» RECORDS FOR THE TASK
──────────
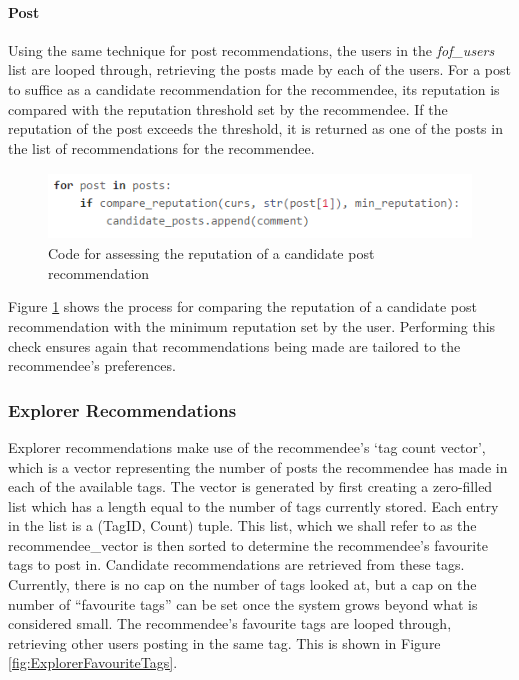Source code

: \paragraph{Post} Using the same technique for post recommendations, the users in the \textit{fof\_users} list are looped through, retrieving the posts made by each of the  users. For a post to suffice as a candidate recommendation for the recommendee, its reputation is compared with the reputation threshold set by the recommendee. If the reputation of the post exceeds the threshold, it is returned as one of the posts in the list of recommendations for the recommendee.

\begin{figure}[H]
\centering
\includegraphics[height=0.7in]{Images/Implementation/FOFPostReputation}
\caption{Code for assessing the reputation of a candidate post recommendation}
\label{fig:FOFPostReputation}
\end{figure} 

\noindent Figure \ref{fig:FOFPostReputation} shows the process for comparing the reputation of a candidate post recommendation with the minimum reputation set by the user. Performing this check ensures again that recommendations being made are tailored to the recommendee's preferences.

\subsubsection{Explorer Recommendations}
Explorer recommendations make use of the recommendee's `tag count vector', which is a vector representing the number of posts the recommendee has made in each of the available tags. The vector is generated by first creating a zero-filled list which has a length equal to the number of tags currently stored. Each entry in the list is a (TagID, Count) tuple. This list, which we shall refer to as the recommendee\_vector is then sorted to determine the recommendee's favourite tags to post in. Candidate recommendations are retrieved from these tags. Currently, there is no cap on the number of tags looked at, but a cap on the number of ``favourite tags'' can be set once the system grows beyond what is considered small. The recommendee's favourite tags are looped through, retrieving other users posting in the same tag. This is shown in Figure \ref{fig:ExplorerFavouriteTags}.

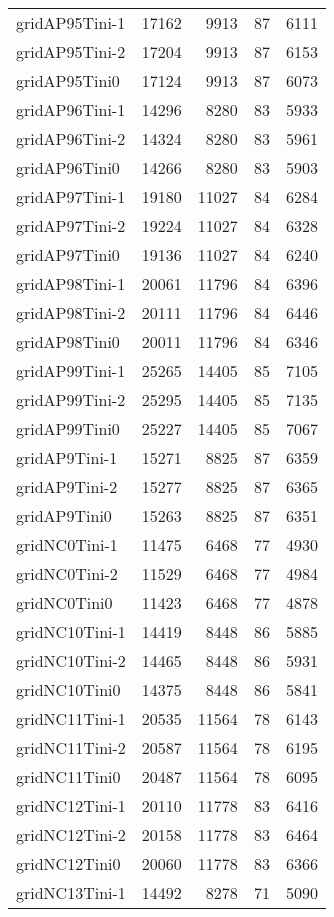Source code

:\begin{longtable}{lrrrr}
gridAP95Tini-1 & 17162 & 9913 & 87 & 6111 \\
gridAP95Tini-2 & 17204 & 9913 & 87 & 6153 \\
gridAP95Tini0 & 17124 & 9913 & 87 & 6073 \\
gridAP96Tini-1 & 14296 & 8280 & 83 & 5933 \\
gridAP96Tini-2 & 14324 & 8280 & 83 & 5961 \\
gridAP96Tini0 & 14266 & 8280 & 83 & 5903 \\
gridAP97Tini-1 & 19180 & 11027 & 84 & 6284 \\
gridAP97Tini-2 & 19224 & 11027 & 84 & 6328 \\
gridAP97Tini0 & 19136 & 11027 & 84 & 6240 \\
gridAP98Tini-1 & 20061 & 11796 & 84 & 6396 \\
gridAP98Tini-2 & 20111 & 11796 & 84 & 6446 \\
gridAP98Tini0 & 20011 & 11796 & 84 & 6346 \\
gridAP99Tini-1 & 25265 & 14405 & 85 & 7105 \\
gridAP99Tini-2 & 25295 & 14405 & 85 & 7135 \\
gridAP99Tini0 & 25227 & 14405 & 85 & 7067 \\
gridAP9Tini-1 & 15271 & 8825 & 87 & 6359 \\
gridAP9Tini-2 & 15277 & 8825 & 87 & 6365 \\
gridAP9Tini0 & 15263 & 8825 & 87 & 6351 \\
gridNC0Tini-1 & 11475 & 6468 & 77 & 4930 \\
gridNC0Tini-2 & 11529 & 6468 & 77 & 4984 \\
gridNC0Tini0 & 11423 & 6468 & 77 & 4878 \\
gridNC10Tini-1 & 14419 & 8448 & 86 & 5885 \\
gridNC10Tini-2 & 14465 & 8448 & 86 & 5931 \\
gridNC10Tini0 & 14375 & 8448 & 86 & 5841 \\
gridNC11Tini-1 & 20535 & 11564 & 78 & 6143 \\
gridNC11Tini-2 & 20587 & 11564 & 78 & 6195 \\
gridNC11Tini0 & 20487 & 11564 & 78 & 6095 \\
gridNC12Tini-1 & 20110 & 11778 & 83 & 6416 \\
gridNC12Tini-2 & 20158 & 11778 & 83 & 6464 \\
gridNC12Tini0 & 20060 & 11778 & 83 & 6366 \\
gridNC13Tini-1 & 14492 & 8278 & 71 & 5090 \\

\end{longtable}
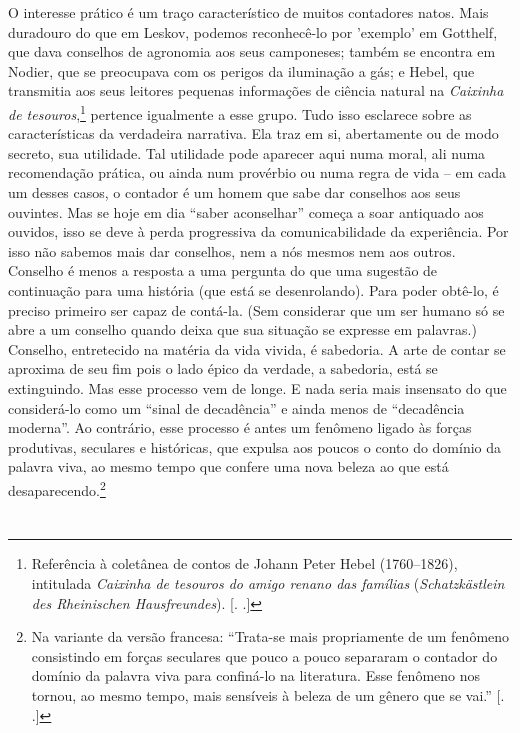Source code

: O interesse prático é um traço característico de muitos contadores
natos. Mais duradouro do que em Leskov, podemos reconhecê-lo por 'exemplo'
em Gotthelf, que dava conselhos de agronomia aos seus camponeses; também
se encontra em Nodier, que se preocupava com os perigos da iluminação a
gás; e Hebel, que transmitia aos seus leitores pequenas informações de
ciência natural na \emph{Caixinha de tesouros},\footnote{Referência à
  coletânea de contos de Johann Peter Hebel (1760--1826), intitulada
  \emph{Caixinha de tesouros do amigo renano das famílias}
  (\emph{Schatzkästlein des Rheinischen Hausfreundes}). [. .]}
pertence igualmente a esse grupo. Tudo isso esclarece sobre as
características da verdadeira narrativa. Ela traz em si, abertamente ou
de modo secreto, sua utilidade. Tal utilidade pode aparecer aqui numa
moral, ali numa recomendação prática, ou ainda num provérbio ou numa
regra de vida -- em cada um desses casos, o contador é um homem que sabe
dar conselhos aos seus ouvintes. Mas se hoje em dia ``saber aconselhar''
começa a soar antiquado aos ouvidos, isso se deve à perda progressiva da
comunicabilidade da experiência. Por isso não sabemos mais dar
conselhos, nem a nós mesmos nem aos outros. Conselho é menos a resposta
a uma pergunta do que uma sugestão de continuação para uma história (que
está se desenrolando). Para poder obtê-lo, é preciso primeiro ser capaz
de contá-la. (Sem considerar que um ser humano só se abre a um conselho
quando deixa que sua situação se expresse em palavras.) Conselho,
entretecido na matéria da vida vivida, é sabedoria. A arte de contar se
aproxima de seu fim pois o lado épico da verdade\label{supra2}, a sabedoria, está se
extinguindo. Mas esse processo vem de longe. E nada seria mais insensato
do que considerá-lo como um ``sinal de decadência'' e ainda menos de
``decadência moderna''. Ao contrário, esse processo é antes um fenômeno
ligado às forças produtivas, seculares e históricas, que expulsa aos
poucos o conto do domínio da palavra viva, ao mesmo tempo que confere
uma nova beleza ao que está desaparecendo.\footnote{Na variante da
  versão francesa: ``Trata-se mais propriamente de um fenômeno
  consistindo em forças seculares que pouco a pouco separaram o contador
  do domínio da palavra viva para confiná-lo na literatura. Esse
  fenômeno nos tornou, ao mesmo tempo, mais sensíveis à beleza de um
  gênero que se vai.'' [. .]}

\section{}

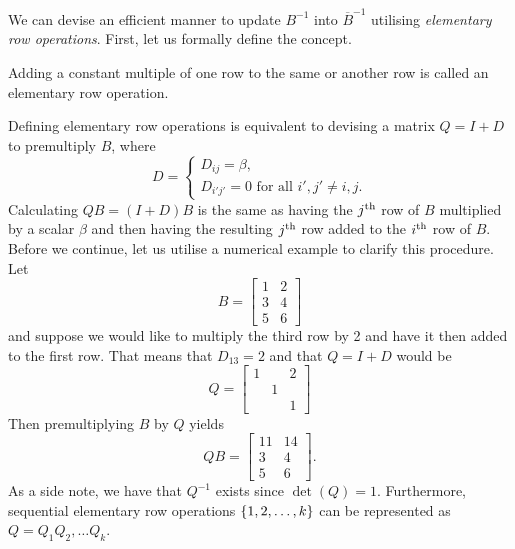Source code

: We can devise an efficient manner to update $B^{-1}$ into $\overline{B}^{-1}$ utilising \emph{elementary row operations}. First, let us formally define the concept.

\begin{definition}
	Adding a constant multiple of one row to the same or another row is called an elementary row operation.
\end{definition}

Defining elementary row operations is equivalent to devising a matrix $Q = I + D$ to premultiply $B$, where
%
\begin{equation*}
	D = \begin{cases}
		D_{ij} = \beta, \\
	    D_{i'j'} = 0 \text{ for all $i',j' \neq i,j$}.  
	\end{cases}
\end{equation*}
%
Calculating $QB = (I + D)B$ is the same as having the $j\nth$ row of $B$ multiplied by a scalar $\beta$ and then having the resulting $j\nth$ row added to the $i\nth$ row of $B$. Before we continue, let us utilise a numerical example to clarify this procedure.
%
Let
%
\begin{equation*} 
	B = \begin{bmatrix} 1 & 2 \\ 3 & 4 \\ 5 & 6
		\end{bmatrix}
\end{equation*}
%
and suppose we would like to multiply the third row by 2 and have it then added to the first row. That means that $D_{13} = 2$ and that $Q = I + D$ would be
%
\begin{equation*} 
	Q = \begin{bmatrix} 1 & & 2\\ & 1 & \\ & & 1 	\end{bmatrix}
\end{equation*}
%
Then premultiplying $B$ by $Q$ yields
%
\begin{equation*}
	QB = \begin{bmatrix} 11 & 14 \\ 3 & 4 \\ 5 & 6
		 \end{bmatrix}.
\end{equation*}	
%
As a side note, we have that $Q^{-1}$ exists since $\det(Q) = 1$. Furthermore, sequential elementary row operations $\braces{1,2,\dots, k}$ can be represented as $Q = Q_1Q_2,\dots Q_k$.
──────────
» EXERCISE PROMPT
Reproduce, word for word, every line from the start of the records down to and including the line with "gridAP95Tini-1 & 17162 & 9913 & 87 & 6111 \\"; skip the pictures.

» RESPONSE BELOW
Source code

: \paragraph{Post} Using the same technique for post recommendations, the users in the \textit{fof\_users} list are looped through, retrieving the posts made by each of the  users. For a post to suffice as a candidate recommendation for the recommendee, its reputation is compared with the reputation threshold set by the recommendee. If the reputation of the post exceeds the threshold, it is returned as one of the posts in the list of recommendations for the recommendee.

\begin{figure}[H]
\centering
\includegraphics[height=0.7in]{Images/Implementation/FOFPostReputation}
\caption{Code for assessing the reputation of a candidate post recommendation}
\label{fig:FOFPostReputation}
\end{figure} 

\noindent Figure \ref{fig:FOFPostReputation} shows the process for comparing the reputation of a candidate post recommendation with the minimum reputation set by the user. Performing this check ensures again that recommendations being made are tailored to the recommendee's preferences.

\subsubsection{Explorer Recommendations}
Explorer recommendations make use of the recommendee's `tag count vector', which is a vector representing the number of posts the recommendee has made in each of the available tags. The vector is generated by first creating a zero-filled list which has a length equal to the number of tags currently stored. Each entry in the list is a (TagID, Count) tuple. This list, which we shall refer to as the recommendee\_vector is then sorted to determine the recommendee's favourite tags to post in. Candidate recommendations are retrieved from these tags. Currently, there is no cap on the number of tags looked at, but a cap on the number of ``favourite tags'' can be set once the system grows beyond what is considered small. The recommendee's favourite tags are looped through, retrieving other users posting in the same tag. This is shown in Figure \ref{fig:ExplorerFavouriteTags}.

Source code

:\begin{longtable}{lrrrr}
gridAP95Tini-1 & 17162 & 9913 & 87 & 6111 \\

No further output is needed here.